A tiny brain implant that is the same size as a paperclip has enabled a paralysed Australian man to send a direct message to his followers via Twitter.
Philip O’Keefe, 62, who suffers from amyotrophic lateral sclerosis (ALS) which has left him unable to move his upper limbs, tweeted: ‘No need for keystrokes or voices. It was just a thought that I came up with this tweet. #helloworldbci
In 2015, he was first diagnosed with ALS. On December 23, he successfully transformed his direct thinking into text by using the Stentrode braincomputer interfacing (BCI).
Synchron, a California-based neurovascular bioelectronics company that specializes in medicine and neuroscience, designed the interface. It allows patients to use their minds to perform tasks on a computer.
A tiny brain implant that is the same size as a paperclip has enabled a paralysed Australian man to send a tweet (above), via direct thought. Philip O’Keefe is 62 and has amyotrophic lateral sclerosis. He can’t move his upper limbs due to the condition. In order to spread the word, O’Keefe took control of the Synchron CEO’s Twitter account, Thomas Oxley. He also used #HelloWorldBCI, where BCI stands as brain computer interface.

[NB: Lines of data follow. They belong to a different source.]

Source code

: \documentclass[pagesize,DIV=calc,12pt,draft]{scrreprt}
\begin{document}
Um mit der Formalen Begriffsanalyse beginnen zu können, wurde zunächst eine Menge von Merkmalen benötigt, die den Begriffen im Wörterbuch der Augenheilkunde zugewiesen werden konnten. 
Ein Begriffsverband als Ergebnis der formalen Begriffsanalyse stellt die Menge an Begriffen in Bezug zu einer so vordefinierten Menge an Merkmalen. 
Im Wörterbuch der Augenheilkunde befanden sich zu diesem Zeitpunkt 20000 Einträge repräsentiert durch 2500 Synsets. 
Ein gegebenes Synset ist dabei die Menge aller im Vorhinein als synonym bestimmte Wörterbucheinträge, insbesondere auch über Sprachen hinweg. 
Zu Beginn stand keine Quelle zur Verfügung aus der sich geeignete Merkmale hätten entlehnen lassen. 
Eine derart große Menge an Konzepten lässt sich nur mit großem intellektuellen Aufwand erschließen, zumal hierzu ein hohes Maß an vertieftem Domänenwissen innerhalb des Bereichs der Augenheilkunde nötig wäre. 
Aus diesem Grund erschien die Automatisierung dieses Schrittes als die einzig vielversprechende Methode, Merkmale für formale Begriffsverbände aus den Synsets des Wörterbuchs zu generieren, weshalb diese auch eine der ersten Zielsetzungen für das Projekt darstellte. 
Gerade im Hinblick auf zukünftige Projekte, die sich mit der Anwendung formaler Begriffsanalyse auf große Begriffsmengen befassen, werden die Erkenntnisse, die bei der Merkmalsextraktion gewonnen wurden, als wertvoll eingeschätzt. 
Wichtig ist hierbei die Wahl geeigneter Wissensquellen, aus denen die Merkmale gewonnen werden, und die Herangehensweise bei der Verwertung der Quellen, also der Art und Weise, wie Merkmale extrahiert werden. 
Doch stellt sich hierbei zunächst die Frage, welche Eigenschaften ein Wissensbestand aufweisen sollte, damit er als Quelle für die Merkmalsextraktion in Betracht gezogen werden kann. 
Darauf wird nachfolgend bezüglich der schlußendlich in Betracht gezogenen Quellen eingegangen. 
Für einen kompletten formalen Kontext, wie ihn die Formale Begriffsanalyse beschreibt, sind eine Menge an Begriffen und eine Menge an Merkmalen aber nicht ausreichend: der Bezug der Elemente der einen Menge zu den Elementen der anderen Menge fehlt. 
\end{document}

In 2015 Mr O’Keefe, a motor neurone disease, was diagnosed. On December 23, 2015, he successfully transformed his direct thoughts into text with the Stentrode braincomputer interface – California-based Synchron – which he used to turn his thoughts into text.
“When I heard of this technology for the first time, I was amazed at how much freedom it would give me.” It’s amazing, like learning how to ride a bicycle – you need practice but then it’s easy.
The brain signals travel through a transmitter to a tiny computer attached to the patient’s chest. This interprets the actions of the individual on the PC nearby, including texting, emailing or shopping online.
According to Mr O’Keefe, “When I heard of this technology for the first time, I realized how much freedom it could offer me.”
The system is so amazing that it feels like riding a bike. Once you start rolling it will become natural.
“Now, all I need to do is think about what I’d like to do on the computer. Then I’ll be able email, bank, shop, message and send out tweets.
He used the hashtag #HelloWorldBCI to share his news and took the handle of Synchron CEO Thomas Oxley’s Twitter account.
His goal was to inspire others and share the experience of his regaining independence.
His closing remarks stated that he hoped to “pave the way” for others to use Twitter to share their thoughts.
Following progressive paralysis due to ALS that left him unable work and other activities, he was fitted with a brain computer interface.
As a highway to the brain for Synchron, blood vessels are used by the team. They have sensors that track activity. It measures approximately 40mm long when the Stentrode implant is in place in the brain.
He has since been using the technology to reconnect with his family and business colleagues – continuing email exchanges and staying actively involved in his consultancy and other business projects.
According to Mr Oxley, “These funny holiday tweets represent a significant moment in the field implantable brain computer interfaces.”
“They emphasize the connection, hope, and freedom that BCIs offer people such as Phil who lost so much of their functional independence due to paralysis.
“We look forwards to developing our brain-computer interface, Stentrode,” he said.